Espero que sus dedos hábiles coloquen el señalador. Hay una pausa dorada, una niebla que me subyuga, un punto límite en que debo hacerlo: “No me pongas el sticker, por favor”, les digo. Y decirlo es bello e hiriente. Sé que les duele esa contravención a las normas del local, porque ellos son un pedazo de local humano. Pero, ay, yo sé que me comprenderían fuera de todo ámbito de transacción económica, fuera de los roles de vendedor y comprador; hasta me tomaría un café con ellos. Charlaríamos sobre escritores norteamericanos…Algo siempre interesante.
Pero ahora ellos me odian.

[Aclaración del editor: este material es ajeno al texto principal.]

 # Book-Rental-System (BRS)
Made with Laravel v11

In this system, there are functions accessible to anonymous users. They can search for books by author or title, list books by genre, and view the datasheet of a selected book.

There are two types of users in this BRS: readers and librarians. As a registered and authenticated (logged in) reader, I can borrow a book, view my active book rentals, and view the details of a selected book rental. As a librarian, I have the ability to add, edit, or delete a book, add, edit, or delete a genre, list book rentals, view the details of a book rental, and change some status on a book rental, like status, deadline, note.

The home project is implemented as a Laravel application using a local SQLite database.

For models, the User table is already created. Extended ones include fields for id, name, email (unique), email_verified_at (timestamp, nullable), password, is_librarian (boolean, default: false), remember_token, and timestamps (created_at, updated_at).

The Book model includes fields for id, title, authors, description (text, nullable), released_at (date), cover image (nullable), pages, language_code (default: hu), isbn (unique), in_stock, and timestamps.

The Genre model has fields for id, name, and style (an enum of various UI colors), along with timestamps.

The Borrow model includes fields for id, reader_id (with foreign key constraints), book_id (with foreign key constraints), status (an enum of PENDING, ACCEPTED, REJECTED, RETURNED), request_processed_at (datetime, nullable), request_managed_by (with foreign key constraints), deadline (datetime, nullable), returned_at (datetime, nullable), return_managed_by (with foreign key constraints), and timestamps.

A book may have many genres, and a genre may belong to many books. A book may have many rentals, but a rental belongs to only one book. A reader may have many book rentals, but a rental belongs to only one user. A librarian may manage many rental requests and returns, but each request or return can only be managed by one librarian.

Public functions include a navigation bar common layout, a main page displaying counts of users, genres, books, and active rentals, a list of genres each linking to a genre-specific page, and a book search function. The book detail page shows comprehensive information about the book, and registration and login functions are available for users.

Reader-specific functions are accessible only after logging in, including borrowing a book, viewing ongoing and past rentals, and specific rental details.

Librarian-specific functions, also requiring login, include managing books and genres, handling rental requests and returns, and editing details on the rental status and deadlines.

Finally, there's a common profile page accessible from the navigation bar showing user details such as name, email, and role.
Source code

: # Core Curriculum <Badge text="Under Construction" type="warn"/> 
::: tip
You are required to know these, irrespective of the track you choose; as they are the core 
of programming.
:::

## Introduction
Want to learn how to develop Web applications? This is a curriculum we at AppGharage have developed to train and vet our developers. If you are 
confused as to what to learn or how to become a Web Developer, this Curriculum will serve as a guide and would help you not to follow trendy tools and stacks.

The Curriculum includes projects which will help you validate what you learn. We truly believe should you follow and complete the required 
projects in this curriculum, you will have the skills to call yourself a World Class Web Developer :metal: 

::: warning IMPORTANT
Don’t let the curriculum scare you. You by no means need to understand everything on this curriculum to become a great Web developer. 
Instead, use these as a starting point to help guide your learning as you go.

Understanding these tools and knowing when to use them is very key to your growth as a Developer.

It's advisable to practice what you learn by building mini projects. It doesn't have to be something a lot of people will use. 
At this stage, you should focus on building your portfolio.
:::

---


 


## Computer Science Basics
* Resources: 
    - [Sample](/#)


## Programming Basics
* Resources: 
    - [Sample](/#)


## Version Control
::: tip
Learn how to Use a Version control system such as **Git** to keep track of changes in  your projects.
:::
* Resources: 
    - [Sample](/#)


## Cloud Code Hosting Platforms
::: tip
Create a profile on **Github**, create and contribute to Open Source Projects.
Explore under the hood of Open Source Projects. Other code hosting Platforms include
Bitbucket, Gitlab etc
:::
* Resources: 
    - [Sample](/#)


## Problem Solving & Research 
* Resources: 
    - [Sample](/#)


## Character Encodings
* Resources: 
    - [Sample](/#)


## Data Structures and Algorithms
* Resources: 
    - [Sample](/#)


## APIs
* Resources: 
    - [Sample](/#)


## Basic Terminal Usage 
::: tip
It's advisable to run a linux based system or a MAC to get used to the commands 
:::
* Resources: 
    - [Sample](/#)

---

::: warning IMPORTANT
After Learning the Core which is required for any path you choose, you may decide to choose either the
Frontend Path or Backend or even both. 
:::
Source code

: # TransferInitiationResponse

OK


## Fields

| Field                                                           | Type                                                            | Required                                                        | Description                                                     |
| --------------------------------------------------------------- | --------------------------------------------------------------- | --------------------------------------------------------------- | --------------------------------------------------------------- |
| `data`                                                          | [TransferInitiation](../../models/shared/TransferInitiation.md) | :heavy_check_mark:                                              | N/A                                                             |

Saben que sé que me odian y por un instante todo es muerte prematura, la confianza se hace añicos en sus manos impávidas, sosteniendo con firmeza la plantilla de stickers con el sello de la casa. Me repiten lo de siempre: si no le ponen el sticker no voy a poder cambiar el libro. Es LA frase de ellos (lo dicen como con espadas ninjas en los ojos), la barrera que pocos se atreven a franquear. Por dentro me río, porque sé que con el ticket me basta y me sobra. Pero digo que no importa, que no hay problema y ellos obedecen. Declaran tablas sobre un silencio de compra-venta huidiza y maquinal.
Cuando me entregan la bolsa con el libro y la boleta, algo se limpia en mi corazón. Como cuando un domingo soleado, al mediodía, gatillo el limpiavidrios sobre las ventanas opacas y las repaso con papel de cocina. Los balcones de enfrente son distintos: las flores brillan. Es cierto que esta felicidad es una felicidad egoísta. Pero sentirse más bueno –sobre todo con uno mismo- es un arte arduo y a menudo peligroso. Me despido de ellos mirándolos a los ojos. Y los míos son los ojos de mi libro intacto. Caminata triunfal hasta la puerta, aire de la libertad… corriente continua de todos los lectores obsesivos.